An enchanted village. A wonderful friendship. Star-crossed lovers. And the magic of the movies.
So proclaims one of my favorite films of all-time, the sensational Cinema Paradiso. I mention this today not so much to promote a viewing (which I do) or another viewing (which I also do), but to illustrate the mostly overlooked art of the movie poster. And in particular, the craftsmanship of what is called, appropriately, the tagline. Sometimes also called a slogan, I like tagline better as the latter seems a touch trashy to me, like chugging slo-gin in an alley.

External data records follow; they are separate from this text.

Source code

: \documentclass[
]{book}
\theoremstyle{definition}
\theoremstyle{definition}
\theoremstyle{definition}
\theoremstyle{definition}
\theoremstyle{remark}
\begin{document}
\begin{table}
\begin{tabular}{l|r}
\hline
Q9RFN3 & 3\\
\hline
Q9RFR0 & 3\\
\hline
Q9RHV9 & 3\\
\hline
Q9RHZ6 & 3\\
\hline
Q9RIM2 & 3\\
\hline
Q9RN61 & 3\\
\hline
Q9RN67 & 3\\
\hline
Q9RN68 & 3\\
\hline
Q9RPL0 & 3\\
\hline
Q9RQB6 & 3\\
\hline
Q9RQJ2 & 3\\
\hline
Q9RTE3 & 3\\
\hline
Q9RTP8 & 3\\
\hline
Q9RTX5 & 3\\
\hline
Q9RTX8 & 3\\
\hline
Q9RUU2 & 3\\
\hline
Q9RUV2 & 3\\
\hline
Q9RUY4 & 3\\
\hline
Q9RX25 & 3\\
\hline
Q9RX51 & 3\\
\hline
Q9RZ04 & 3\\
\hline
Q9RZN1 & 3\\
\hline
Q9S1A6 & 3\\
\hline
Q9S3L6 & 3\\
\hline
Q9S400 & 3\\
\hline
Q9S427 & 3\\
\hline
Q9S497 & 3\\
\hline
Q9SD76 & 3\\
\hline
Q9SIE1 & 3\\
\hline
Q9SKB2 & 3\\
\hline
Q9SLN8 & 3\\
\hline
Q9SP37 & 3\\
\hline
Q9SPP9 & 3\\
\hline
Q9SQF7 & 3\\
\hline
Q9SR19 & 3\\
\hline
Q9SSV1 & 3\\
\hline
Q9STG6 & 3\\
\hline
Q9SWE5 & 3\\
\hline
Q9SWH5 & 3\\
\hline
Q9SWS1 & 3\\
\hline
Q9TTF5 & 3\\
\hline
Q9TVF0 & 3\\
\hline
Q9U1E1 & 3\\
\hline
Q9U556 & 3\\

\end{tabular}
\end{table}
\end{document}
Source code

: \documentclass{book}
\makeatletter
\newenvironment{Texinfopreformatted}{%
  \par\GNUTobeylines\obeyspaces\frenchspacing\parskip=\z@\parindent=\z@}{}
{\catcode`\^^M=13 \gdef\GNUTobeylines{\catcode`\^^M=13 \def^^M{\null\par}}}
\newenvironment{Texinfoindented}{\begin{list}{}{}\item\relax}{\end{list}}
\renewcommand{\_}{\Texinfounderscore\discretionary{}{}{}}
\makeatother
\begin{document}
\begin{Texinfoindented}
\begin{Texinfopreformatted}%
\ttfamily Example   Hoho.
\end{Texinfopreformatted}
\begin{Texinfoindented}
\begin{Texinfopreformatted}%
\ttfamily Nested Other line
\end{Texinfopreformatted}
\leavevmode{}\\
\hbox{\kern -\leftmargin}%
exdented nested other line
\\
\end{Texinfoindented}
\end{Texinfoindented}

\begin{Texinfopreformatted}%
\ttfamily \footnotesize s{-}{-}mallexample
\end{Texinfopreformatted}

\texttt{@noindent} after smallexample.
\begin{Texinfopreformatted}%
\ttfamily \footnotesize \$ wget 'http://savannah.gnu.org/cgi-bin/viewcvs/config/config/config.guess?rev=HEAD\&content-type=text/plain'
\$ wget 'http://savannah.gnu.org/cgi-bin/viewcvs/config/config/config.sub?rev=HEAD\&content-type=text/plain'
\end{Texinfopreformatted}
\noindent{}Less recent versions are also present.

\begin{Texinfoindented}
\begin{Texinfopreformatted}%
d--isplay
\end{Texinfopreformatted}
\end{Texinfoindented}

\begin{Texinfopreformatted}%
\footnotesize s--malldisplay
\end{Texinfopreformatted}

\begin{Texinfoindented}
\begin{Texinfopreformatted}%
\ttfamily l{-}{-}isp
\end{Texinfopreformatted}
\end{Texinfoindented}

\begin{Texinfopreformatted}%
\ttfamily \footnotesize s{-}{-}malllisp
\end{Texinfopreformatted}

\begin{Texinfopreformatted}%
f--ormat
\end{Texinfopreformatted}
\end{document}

The tagline is the combined art of the condensed headline mixed with a full dose of marketing. Buzz is as essential to the successful tag as alcohol is to the stiff one. It meets at the intersection of intrigue and invitation, begging attention with an almost Pavlovian rush of anticipation. Go ahead and salivate. I have always appreciated this hyper Hollywood haiku (even if more than seven syllables) but have never been quite able to nail one. The closest I have come was, perhaps, with the campaign for the 2003 triathlon documentary semi-blockbuster NW Tri '03: Tips whose tagline foretold with magical sagacity that “The more you give - the faster you get.” Not exactly a ‘An offer he can’t refuse’ or ‘We scare because we care”, but decent enough for a no-budget local multi-sport biopic.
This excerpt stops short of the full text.